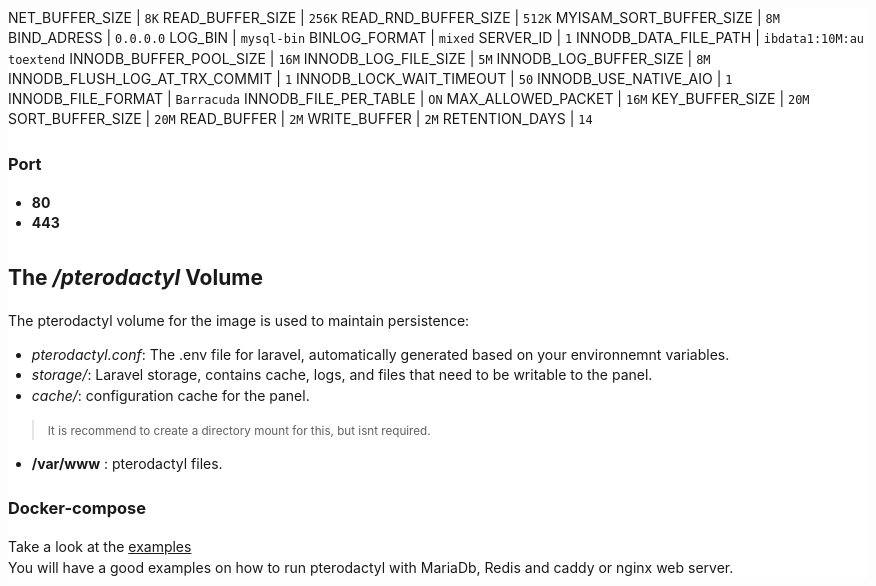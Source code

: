 NET_BUFFER_SIZE                     | `8K`
READ_BUFFER_SIZE                    | `256K`
READ_RND_BUFFER_SIZE                | `512K`
MYISAM_SORT_BUFFER_SIZE             | `8M`
BIND_ADRESS                         | `0.0.0.0`
LOG_BIN                             | `mysql-bin`
BINLOG_FORMAT                       | `mixed`
SERVER_ID                           | `1`
INNODB_DATA_FILE_PATH               | `ibdata1:10M:autoextend`
INNODB_BUFFER_POOL_SIZE             | `16M`
INNODB_LOG_FILE_SIZE                | `5M`
INNODB_LOG_BUFFER_SIZE              | `8M`
INNODB_FLUSH_LOG_AT_TRX_COMMIT      | `1`
INNODB_LOCK_WAIT_TIMEOUT            | `50`
INNODB_USE_NATIVE_AIO               | `1`
INNODB_FILE_FORMAT                  | `Barracuda`
INNODB_FILE_PER_TABLE               | `ON`
MAX_ALLOWED_PACKET                  | `16M`
KEY_BUFFER_SIZE                     | `20M`
SORT_BUFFER_SIZE                    | `20M`
READ_BUFFER                         | `2M`
WRITE_BUFFER                        | `2M`
RETENTION_DAYS                      | `14`

### Port
- **80** 
- **443**

## The _/pterodactyl_ Volume

The pterodactyl volume for the image is used to maintain persistence:

* *pterodactyl.conf*: The .env file for laravel, automatically generated based on your environnemnt variables.
* *storage/*: Laravel storage, contains cache, logs, and files that need to be writable to the panel.
* *cache/*: configuration cache for the panel.

><small>It is recommend to create a directory mount for this, but isnt required.</small>
- **/var/www** : pterodactyl files.

### Docker-compose
Take a look at the [examples][examples]  
You will have a good examples on how to run pterodactyl with MariaDb, Redis and caddy or nginx web server.


[alpine-php7]: https://hub.docker.com/r/craftdock/alpine-php7/
[examples]: https://github.com/CraftDock/pterodactyl/tree/master/pterodactyl-panel/.example

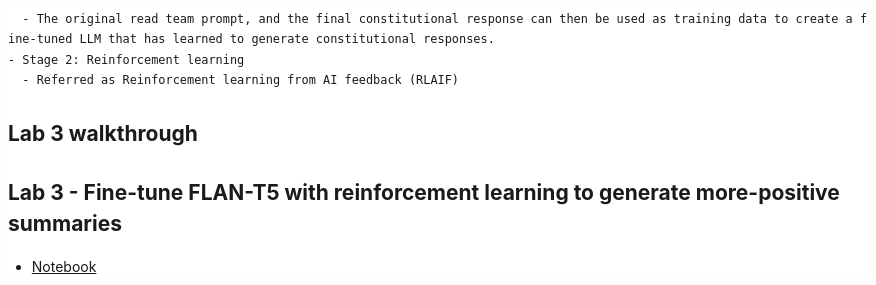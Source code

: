       - The original read team prompt, and the final constitutional response can then be used as training data to create a fine-tuned LLM that has learned to generate constitutional responses.
    - Stage 2: Reinforcement learning
      - Referred as Reinforcement learning from AI feedback (RLAIF)

## Lab 3 walkthrough

## Lab 3 - Fine-tune FLAN-T5 with reinforcement learning to generate more-positive summaries

- [Notebook](../code/Lab_3_fine_tune_model_to_detoxify_summaries.ipynb)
•••
## Exercise directions
No pictures should appear in the copy. Reproduce exactly the lines from the line containing "- **/var/www** : pterodactyl files." through the last line of the data, inclusive.

## Solution to the exercise
- **/var/www** : pterodactyl files.

### Docker-compose
Take a look at the [examples][examples]  
You will have a good examples on how to run pterodactyl with MariaDb, Redis and caddy or nginx web server.


[alpine-php7]: https://hub.docker.com/r/craftdock/alpine-php7/
[examples]: https://github.com/CraftDock/pterodactyl/tree/master/pterodactyl-panel/.example

Source code

:       - The original read team prompt, and the final constitutional response can then be used as training data to create a fine-tuned LLM that has learned to generate constitutional responses.
    - Stage 2: Reinforcement learning
      - Referred as Reinforcement learning from AI feedback (RLAIF)

## Lab 3 walkthrough

## Lab 3 - Fine-tune FLAN-T5 with reinforcement learning to generate more-positive summaries

- [Notebook](../code/Lab_3_fine_tune_model_to_detoxify_summaries.ipynb)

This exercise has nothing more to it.